» **What is expected**:
Whenever a line in the entries below contains the string "they", copy that line.

Document images with source code:
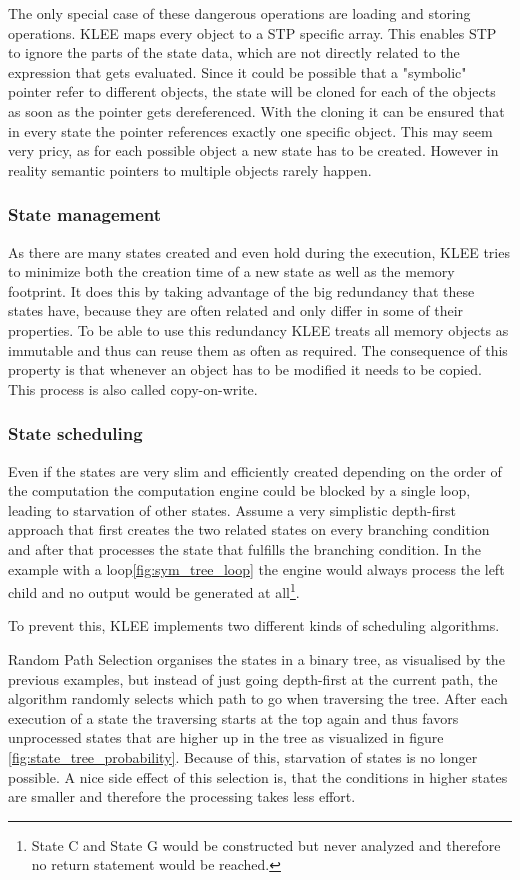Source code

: The only special case of these dangerous operations are loading and storing operations. KLEE maps every object to a STP specific array. This enables STP to ignore the parts of the state data, which are not directly related to the expression that gets evaluated. Since it could be possible that a "symbolic" pointer refer to different objects, the state will be cloned for each of the objects as soon as the pointer gets dereferenced. With the cloning it can be ensured that in every state the pointer references exactly one specific object. This may seem very pricy, as for each possible object a new state has to be created. However in reality semantic pointers to multiple objects rarely happen. 

\subsubsection{State management}
As there are many states created and even hold during the execution, KLEE tries to minimize both the creation time of a new state as well as the memory footprint. It does this by taking advantage of the big redundancy that these states have, because they are often related and only differ in some of their properties. To be able to use this redundancy KLEE treats all memory objects as immutable and thus can reuse them as often as required. The consequence of this property is that whenever an object has to be modified it needs to be copied. This process is also called copy-on-write.

\subsubsection{State scheduling}
Even if the states are very slim and efficiently created depending on the order of the computation the computation engine could be blocked by a single loop, leading to starvation of other states. Assume a very simplistic depth-first approach that first creates the two related states on every branching condition and after that processes the state that fulfills the branching condition. In the example with a loop\ref{fig:sym_tree_loop} the engine would always process the left child and no output would be generated at all\footnote{State C and State G would be constructed but never analyzed and therefore no return statement would be reached.}.

To prevent this, KLEE implements two different kinds of scheduling algorithms. 

Random Path Selection organises the states in a binary tree, as visualised by the previous examples, but instead of just going depth-first at the current path, the algorithm randomly selects which path to go when traversing the tree. After each execution of a state the traversing starts at the top again and thus favors unprocessed states that are higher up in the tree as visualized in figure \ref{fig:state_tree_probability}. Because of this, starvation of states is no longer possible. A nice side effect of this selection is, that the conditions in higher states are smaller and therefore the processing takes less effort.


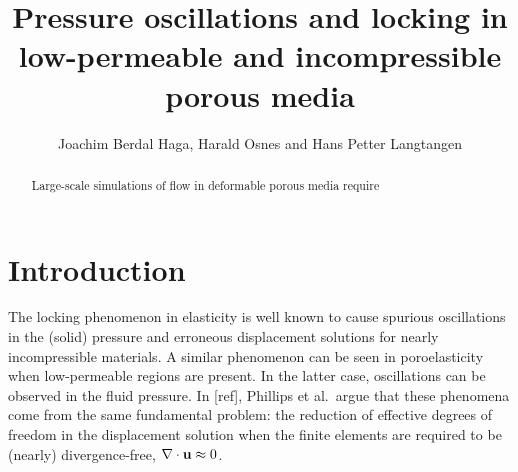 





\noreceived{}%
\norevised{}%
\noaccepted{}%

\title{Pressure oscillations and locking in low-permeable and incompressible porous media}
\author{
  Joachim Berdal Haga\comma{}\comma\corrauth,
  Harald Osnes\comma{} and
  Hans Petter Langtangen\comma{}}
\address{%
\ Scientific Computing Department, Simula Research Laboratory, Norway\\
\ Department of Mathematics, University of Oslo, Norway\\
\ Department of Informatics, University of Oslo, Norway\\
\todop{\version}
}

\begin{abstract}
%
Large-scale simulations of flow in deformable porous media require
\end{abstract}

\section*{Introduction}
The locking phenomenon in elasticity is well known to cause spurious
oscillations in the (solid) pressure and erroneous displacement solutions for
nearly incompressible materials.
A similar phenomenon can be seen in poroelasticity when low-permeable regions
are present.
In the latter case, oscillations can be observed in the fluid pressure. In
[ref], Phillips et al.~argue that these phenomena come from the same
fundamental problem: the reduction of effective degrees of freedom in the
displacement solution when the finite elements are required to be (nearly)
divergence-free, $\nabla \cdot \U\approx 0$.

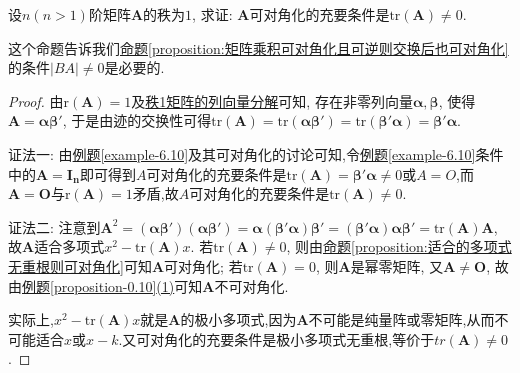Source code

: \documentclass[../../main.tex]{subfiles}%
\begin{document}
\begin{proposition}\label{proposition:矩阵可对角化迹必不为零}
设\(n(n > 1)\)阶矩阵\(\boldsymbol{A}\)的秩为\(1\), 求证: \(\boldsymbol{A}\)可对角化的充要条件是\(\mathrm{tr}(\boldsymbol{A})\neq 0\).
\end{proposition}
\begin{note}
这个命题告诉我们\hyperref[proposition:矩阵乘积可对角化且可逆则交换后也可对角化]{命题\ref{proposition:矩阵乘积可对角化且可逆则交换后也可对角化}}的条件$|BA|\ne 0$是必要的.
\end{note}
\begin{proof}

由\(\mathrm{r}(\boldsymbol{A}) = 1\)及\hyperref[lemma:秩1矩阵的列向量分解]{秩1矩阵的列向量分解}可知, 存在非零列向量\(\boldsymbol{\alpha},\boldsymbol{\beta}\), 使得\(\boldsymbol{A} = \boldsymbol{\alpha}\boldsymbol{\beta}'\), 于是由迹的交换性可得\(\mathrm{tr}(\boldsymbol{A}) = \mathrm{tr}(\boldsymbol{\alpha}\boldsymbol{\beta}') = \mathrm{tr}(\boldsymbol{\beta}'\boldsymbol{\alpha}) = \boldsymbol{\beta}'\boldsymbol{\alpha}\).

{\color{blue}证法一:}
由\hyperref[example-6.10]{例题\ref{example-6.10}}及其可对角化的讨论可知,令\hyperref[example-6.10]{例题\ref{example-6.10}}条件中的$\boldsymbol{A}=\boldsymbol{I_n}$即可得到$A$可对角化的充要条件是$\mathrm{tr}(\boldsymbol{A})=\boldsymbol{\beta}'\boldsymbol{\alpha}\ne 0$或$A=O$,而$\boldsymbol{A}=\boldsymbol{O}$与$\mathrm{r}(\boldsymbol{A}) = 1$矛盾,故$A$可对角化的充要条件是$\mathrm{tr}(\boldsymbol{A})\ne 0$.

{\color{blue}证法二:}
注意到\(\boldsymbol{A}^2 = (\boldsymbol{\alpha}\boldsymbol{\beta}')(\boldsymbol{\alpha}\boldsymbol{\beta}') = \boldsymbol{\alpha}(\boldsymbol{\beta}'\boldsymbol{\alpha})\boldsymbol{\beta}' = (\boldsymbol{\beta}'\boldsymbol{\alpha})\boldsymbol{\alpha}\boldsymbol{\beta}' = \mathrm{tr}(\boldsymbol{A})\boldsymbol{A}\), 故\(\boldsymbol{A}\)适合多项式\(x^2-\mathrm{tr}(\boldsymbol{A})x\). 若\(\mathrm{tr}(\boldsymbol{A})\neq 0\), 则由\hyperref[proposition:适合的多项式无重根则可对角化]{命题\ref{proposition:适合的多项式无重根则可对角化}}可知\(\boldsymbol{A}\)可对角化; 若\(\mathrm{tr}(\boldsymbol{A}) = 0\), 则\(\boldsymbol{A}\)是幂零矩阵, 又\(\boldsymbol{A}\neq \boldsymbol{O}\), 故由\hyperref[proposition-0.10]{例题\ref{proposition-0.10}(1)}可知\(\boldsymbol{A}\)不可对角化.

实际上,$x^2-\mathrm{tr}(\boldsymbol{A})x$就是$\boldsymbol{A}$的极小多项式,因为$\boldsymbol{A}$不可能是纯量阵或零矩阵,从而不可能适合$x$或$x-k$.又可对角化的充要条件是极小多项式无重根,等价于${tr}(\boldsymbol{A})\ne 0$.

\end{proof}
\end{document}
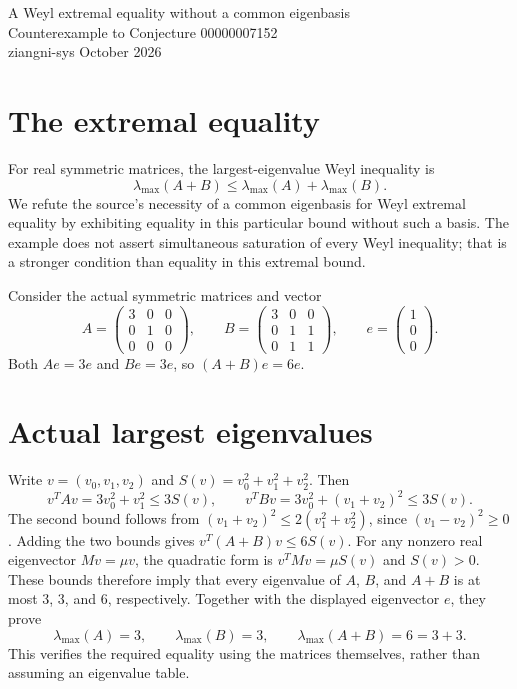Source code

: \documentclass[10pt,a4paper]{article}
\begin{document}
\begin{center}
{\Large A Weyl extremal equality without a common eigenbasis}\\[4pt]
{\large Counterexample to Conjecture 00000007152}\\[6pt]
ziangni-sys  October 2026
\end{center}

\section*{The extremal equality}
For real symmetric matrices, the largest-eigenvalue Weyl inequality is
\[
\lambda_{\max}(A+B)\leq\lambda_{\max}(A)+\lambda_{\max}(B).
\]
We refute the source's necessity of a common eigenbasis for Weyl extremal
equality by exhibiting equality in this particular bound without such
a basis. The example does not assert simultaneous saturation of every
Weyl inequality; that is a stronger condition than equality in this
extremal bound.

Consider the actual symmetric matrices and vector
\[
A=\begin{pmatrix}3&0&0\\0&1&0\\0&0&0\end{pmatrix},\qquad
B=\begin{pmatrix}3&0&0\\0&1&1\\0&1&1\end{pmatrix},\qquad
e=\begin{pmatrix}1\\0\\0\end{pmatrix}.
\]
Both $Ae=3e$ and $Be=3e$, so $(A+B)e=6e$.

\section*{Actual largest eigenvalues}
Write $v=(v_0,v_1,v_2)$ and $S(v)=v_0^2+v_1^2+v_2^2$.
Then
\[
v^TAv=3v_0^2+v_1^2\leq3S(v),\qquad
v^TBv=3v_0^2+(v_1+v_2)^2\leq3S(v).
\]
The second bound follows from
$(v_1+v_2)^2\leq2(v_1^2+v_2^2)$, since $(v_1-v_2)^2\geq0$.
Adding the two bounds gives $v^T(A+B)v\leq6S(v)$.
For any nonzero real eigenvector $Mv=\mu v$, the quadratic form is
$v^TMv=\mu S(v)$ and $S(v)>0$. These bounds therefore imply that
every eigenvalue of $A$, $B$, and $A+B$ is at most $3$, $3$, and $6$,
respectively. Together with the displayed eigenvector $e$, they prove
\[
\lambda_{\max}(A)=3,\qquad\lambda_{\max}(B)=3,\qquad
\lambda_{\max}(A+B)=6=3+3.
\]
This verifies the required equality using the matrices themselves,
rather than assuming an eigenvalue table.
\end{document}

» **Solution to the exercise**:
As there are many states created and even hold during the execution, KLEE tries to minimize both the creation time of a new state as well as the memory footprint. It does this by taking advantage of the big redundancy that these states have, because they are often related and only differ in some of their properties. To be able to use this redundancy KLEE treats all memory objects as immutable and thus can reuse them as often as required. The consequence of this property is that whenever an object has to be modified it needs to be copied. This process is also called copy-on-write.
respectively. Together with the displayed eigenvector $e$, they prove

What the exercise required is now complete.